The pivot point and its derivatives are a tool that provides forex traders with potential support and resistance levels and helps minimize risk. Using reference points such as support and resistance helps determine when to enter the market, place stops and take profits. However, many newbie traders pay too much attention to technical indicators, including the Moving Average Convergence Divergence (MACD) and Relative Strength Index (RSI). While useful, these indicators fail to identify a point that defines risk. Unknown risk can lead to margin calls, but calculated risk greatly improves the chances of long-term success.
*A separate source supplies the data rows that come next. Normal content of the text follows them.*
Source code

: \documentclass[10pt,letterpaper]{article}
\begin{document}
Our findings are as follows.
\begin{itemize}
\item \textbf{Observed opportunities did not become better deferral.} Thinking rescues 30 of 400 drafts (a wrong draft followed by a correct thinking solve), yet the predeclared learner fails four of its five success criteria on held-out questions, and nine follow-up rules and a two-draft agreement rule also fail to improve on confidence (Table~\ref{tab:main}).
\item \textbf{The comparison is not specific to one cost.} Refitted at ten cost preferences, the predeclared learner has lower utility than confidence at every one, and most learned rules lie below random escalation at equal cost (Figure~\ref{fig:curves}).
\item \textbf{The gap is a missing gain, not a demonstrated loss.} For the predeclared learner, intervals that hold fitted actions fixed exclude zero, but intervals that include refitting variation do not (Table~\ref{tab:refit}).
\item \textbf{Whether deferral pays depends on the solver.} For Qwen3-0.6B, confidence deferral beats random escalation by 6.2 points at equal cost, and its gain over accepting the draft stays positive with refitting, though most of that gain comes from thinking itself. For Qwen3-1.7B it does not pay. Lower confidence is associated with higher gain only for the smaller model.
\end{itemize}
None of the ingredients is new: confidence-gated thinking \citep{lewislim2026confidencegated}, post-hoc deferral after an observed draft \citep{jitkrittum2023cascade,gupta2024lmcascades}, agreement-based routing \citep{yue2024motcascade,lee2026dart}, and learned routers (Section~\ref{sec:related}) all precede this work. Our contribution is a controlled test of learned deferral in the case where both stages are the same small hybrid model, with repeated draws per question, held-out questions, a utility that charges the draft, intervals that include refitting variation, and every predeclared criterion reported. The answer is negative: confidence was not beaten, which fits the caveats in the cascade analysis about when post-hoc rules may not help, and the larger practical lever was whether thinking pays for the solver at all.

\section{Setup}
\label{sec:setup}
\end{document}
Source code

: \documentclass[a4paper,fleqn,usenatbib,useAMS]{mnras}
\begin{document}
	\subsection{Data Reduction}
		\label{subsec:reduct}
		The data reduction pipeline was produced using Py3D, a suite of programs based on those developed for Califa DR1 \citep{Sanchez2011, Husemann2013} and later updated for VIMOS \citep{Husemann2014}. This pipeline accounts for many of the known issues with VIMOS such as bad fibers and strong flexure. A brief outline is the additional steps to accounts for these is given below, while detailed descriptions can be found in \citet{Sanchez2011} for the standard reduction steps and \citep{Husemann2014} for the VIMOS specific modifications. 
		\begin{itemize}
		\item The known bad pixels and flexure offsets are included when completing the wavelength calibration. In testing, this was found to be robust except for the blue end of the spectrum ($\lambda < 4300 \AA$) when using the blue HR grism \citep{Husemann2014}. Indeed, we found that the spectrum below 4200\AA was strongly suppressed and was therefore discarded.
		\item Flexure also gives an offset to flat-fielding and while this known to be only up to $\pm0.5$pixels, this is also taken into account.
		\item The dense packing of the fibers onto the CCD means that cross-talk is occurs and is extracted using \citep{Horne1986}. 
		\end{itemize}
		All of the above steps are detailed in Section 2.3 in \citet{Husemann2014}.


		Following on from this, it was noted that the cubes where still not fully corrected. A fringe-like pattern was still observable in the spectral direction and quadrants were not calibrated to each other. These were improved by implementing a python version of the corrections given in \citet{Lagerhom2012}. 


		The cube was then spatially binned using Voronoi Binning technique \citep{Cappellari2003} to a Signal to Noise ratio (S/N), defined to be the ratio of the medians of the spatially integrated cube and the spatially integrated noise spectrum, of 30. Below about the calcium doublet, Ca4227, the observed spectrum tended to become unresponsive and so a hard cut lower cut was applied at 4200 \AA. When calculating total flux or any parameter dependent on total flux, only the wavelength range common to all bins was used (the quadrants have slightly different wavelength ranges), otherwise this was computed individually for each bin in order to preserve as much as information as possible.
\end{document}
In this article, we will explain why a combination of pivot points and traditional technical tools is more powerful than technical tools alone, and show the usefulness of pivot points in the forex market.
Pivot Points 101
A pivot point is used to reflect a change in market sentiment and to determine overall trends over a time frame, as if it were hinges from which trade swings up or down. Originally employed by floor traders in stocks and futures, they are now most often used in conjunction with support and resistance levels to confirm trends and minimize risk.
Similar to other forms of trendline analysis, pivot points focus on important relationships between high, low, and closing prices between trading days; i.e. the previous day’s prices are used to calculate the pivot point for the current trading day. Although they can be applied to almost any trading instrument, pivot points have proven to be exceptionally useful in the foreign exchange (FX) market, especially when trading currency pairs.
Forex markets are highly liquid and trade with very high volume attributes which reduce the impact of market manipulation which could otherwise inhibit the support and resistance projections generated by pivot points.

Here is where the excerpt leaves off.